Directions
All the records that follow need to be reproduced exactly. Omit the images.

====== Stored data

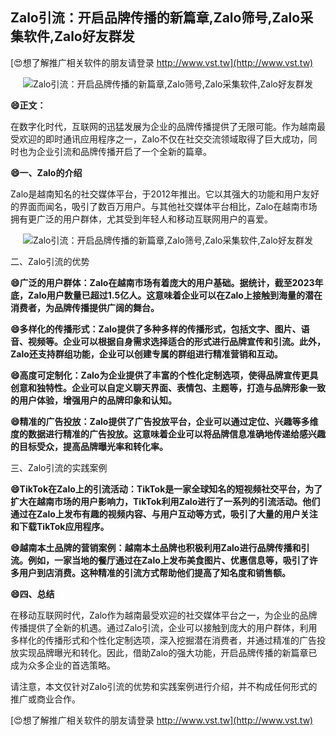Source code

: ## **Zalo引流：开启品牌传播的新篇章,Zalo筛号,Zalo采集软件,Zalo好友群发**

[😍想了解推广相关软件的朋友请登录 http://www.vst.tw](http://www.vst.tw)

 <center><img src="https://vst.tw/MP4/tuiguang/png/8.png" alt="Zalo引流：开启品牌传播的新篇章,Zalo筛号,Zalo采集软件,Zalo好友群发"></center>

**😄正文：**

在数字化时代，互联网的迅猛发展为企业的品牌传播提供了无限可能。作为越南最受欢迎的即时通讯应用程序之一，Zalo不仅在社交交流领域取得了巨大成功，同时也为企业引流和品牌传播开启了一个全新的篇章。

**😄一、Zalo的介绍**

Zalo是越南知名的社交媒体平台，于2012年推出。它以其强大的功能和用户友好的界面而闻名，吸引了数百万用户。与其他社交媒体平台相比，Zalo在越南市场拥有更广泛的用户群体，尤其受到年轻人和移动互联网用户的喜爱。

 <center><img src="https://vst.tw/MP4/tuiguang/png/3.png" alt="Zalo引流：开启品牌传播的新篇章,Zalo筛号,Zalo采集软件,Zalo好友群发"></center>

二、Zalo引流的优势

**😄广泛的用户群体：Zalo在越南市场有着庞大的用户基础。据统计，截至2023年底，Zalo用户数量已超过1.5亿人。这意味着企业可以在Zalo上接触到海量的潜在消费者，为品牌传播提供广阔的舞台。**

**😄多样化的传播形式：Zalo提供了多种多样的传播形式，包括文字、图片、语音、视频等。企业可以根据自身需求选择适合的形式进行品牌宣传和引流。此外，Zalo还支持群组功能，企业可以创建专属的群组进行精准营销和互动。**

**😄高度可定制化：Zalo为企业提供了丰富的个性化定制选项，使得品牌宣传更具创意和独特性。企业可以自定义聊天界面、表情包、主题等，打造与品牌形象一致的用户体验，增强用户的品牌印象和认知。**

**😄精准的广告投放：Zalo提供了广告投放平台，企业可以通过定位、兴趣等多维度的数据进行精准的广告投放。这意味着企业可以将品牌信息准确地传递给感兴趣的目标受众，提高品牌曝光率和转化率。**

三、Zalo引流的实践案例

**😄TikTok在Zalo上的引流活动：TikTok是一家全球知名的短视频社交平台，为了扩大在越南市场的用户影响力，TikTok利用Zalo进行了一系列的引流活动。他们通过在Zalo上发布有趣的视频内容、与用户互动等方式，吸引了大量的用户关注和下载TikTok应用程序。**

**😄越南本土品牌的营销案例：越南本土品牌也积极利用Zalo进行品牌传播和引流。例如，一家当地的餐厅通过在Zalo上发布美食图片、优惠信息等，吸引了许多用户到店消费。这种精准的引流方式帮助他们提高了知名度和销售额。**

**😄四、总结**

在移动互联网时代，Zalo作为越南最受欢迎的社交媒体平台之一，为企业的品牌传播提供了全新的机遇。通过Zalo引流，企业可以接触到庞大的用户群体，利用多样化的传播形式和个性化定制选项，深入挖掘潜在消费者，并通过精准的广告投放实现品牌曝光和转化。因此，借助Zalo的强大功能，开启品牌传播的新篇章已成为众多企业的首选策略。

请注意，本文仅针对Zalo引流的优势和实践案例进行介绍，并不构成任何形式的推广或商业合作。

[😍想了解推广相关软件的朋友请登录 http://www.vst.tw](http://www.vst.tw)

============

Solution below
Source code

: ## **Zalo引流：开启品牌传播的新篇章,Zalo筛号,Zalo采集软件,Zalo好友群发**

[😍想了解推广相关软件的朋友请登录 http://www.vst.tw](http://www.vst.tw)

 <center><img src="https://vst.tw/MP4/tuiguang/png/8.png" alt="Zalo引流：开启品牌传播的新篇章,Zalo筛号,Zalo采集软件,Zalo好友群发"></center>

**😄正文：**

在数字化时代，互联网的迅猛发展为企业的品牌传播提供了无限可能。作为越南最受欢迎的即时通讯应用程序之一，Zalo不仅在社交交流领域取得了巨大成功，同时也为企业引流和品牌传播开启了一个全新的篇章。

**😄一、Zalo的介绍**

Zalo是越南知名的社交媒体平台，于2012年推出。它以其强大的功能和用户友好的界面而闻名，吸引了数百万用户。与其他社交媒体平台相比，Zalo在越南市场拥有更广泛的用户群体，尤其受到年轻人和移动互联网用户的喜爱。

 <center><img src="https://vst.tw/MP4/tuiguang/png/3.png" alt="Zalo引流：开启品牌传播的新篇章,Zalo筛号,Zalo采集软件,Zalo好友群发"></center>

二、Zalo引流的优势

**😄广泛的用户群体：Zalo在越南市场有着庞大的用户基础。据统计，截至2023年底，Zalo用户数量已超过1.5亿人。这意味着企业可以在Zalo上接触到海量的潜在消费者，为品牌传播提供广阔的舞台。**

**😄多样化的传播形式：Zalo提供了多种多样的传播形式，包括文字、图片、语音、视频等。企业可以根据自身需求选择适合的形式进行品牌宣传和引流。此外，Zalo还支持群组功能，企业可以创建专属的群组进行精准营销和互动。**

**😄高度可定制化：Zalo为企业提供了丰富的个性化定制选项，使得品牌宣传更具创意和独特性。企业可以自定义聊天界面、表情包、主题等，打造与品牌形象一致的用户体验，增强用户的品牌印象和认知。**

**😄精准的广告投放：Zalo提供了广告投放平台，企业可以通过定位、兴趣等多维度的数据进行精准的广告投放。这意味着企业可以将品牌信息准确地传递给感兴趣的目标受众，提高品牌曝光率和转化率。**

三、Zalo引流的实践案例

**😄TikTok在Zalo上的引流活动：TikTok是一家全球知名的短视频社交平台，为了扩大在越南市场的用户影响力，TikTok利用Zalo进行了一系列的引流活动。他们通过在Zalo上发布有趣的视频内容、与用户互动等方式，吸引了大量的用户关注和下载TikTok应用程序。**

**😄越南本土品牌的营销案例：越南本土品牌也积极利用Zalo进行品牌传播和引流。例如，一家当地的餐厅通过在Zalo上发布美食图片、优惠信息等，吸引了许多用户到店消费。这种精准的引流方式帮助他们提高了知名度和销售额。**

**😄四、总结**

在移动互联网时代，Zalo作为越南最受欢迎的社交媒体平台之一，为企业的品牌传播提供了全新的机遇。通过Zalo引流，企业可以接触到庞大的用户群体，利用多样化的传播形式和个性化定制选项，深入挖掘潜在消费者，并通过精准的广告投放实现品牌曝光和转化。因此，借助Zalo的强大功能，开启品牌传播的新篇章已成为众多企业的首选策略。

请注意，本文仅针对Zalo引流的优势和实践案例进行介绍，并不构成任何形式的推广或商业合作。

[😍想了解推广相关软件的朋友请登录 http://www.vst.tw](http://www.vst.tw)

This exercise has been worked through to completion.